Document Type


Publication Date


Date of Final Presentation


Committee Chair

Dr. Pamela Strohfus

Committee Member

Dr. Jane Grassley

Coordinator/ Chair of DNP Program

Dr. Pamela Strohfus

Abstract/ Executive Summary

Background: Multiple factors contribute to student retention and attrition rates in undergraduate nursing programs. Attrition rates are rising, which affects society as the population is aging and there is a need for more nurses. Identifying attrition risk as a method to increase student success is imperative in order to produce more nurses. The purpose of this project was to analyze and evaluate predictive factors and academic issues that affect student success at Oregon Consortium of Nursing Education (OCNE) schools in order decrease attrition rates in the science courses and increase associate degree of nursing (ADN) program completion.

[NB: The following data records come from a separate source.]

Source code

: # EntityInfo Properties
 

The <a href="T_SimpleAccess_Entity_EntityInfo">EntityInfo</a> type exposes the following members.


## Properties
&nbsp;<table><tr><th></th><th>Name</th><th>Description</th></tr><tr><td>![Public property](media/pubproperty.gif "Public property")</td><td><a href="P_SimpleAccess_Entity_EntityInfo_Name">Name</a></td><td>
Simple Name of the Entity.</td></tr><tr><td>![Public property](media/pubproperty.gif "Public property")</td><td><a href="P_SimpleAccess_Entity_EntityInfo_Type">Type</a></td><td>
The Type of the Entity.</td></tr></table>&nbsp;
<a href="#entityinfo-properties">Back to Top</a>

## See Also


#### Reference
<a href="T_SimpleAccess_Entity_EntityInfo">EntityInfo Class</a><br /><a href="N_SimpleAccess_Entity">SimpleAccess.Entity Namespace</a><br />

Methods: This records-based correlational study included a random sampling selection of students from nine OCNE community college associate degree nursing programs in Oregon (n = 500). Deidentified transcripts were collected from students who were enrolled full-time in the nursing programs. The data included students’ grade point average (GPA), grades, and completion rates. Prerequisite GPA scores, anatomy and physiology (A&P) course scores, chemistry course scores, microbiology course scores, and prerequisite repeats, and ADN sciences (pathophysiology and pharmacology) course scores were obtained from each participating school via electronic records. Data were analyzed using IBM SPSS Statistics 24 software with predictive analytics.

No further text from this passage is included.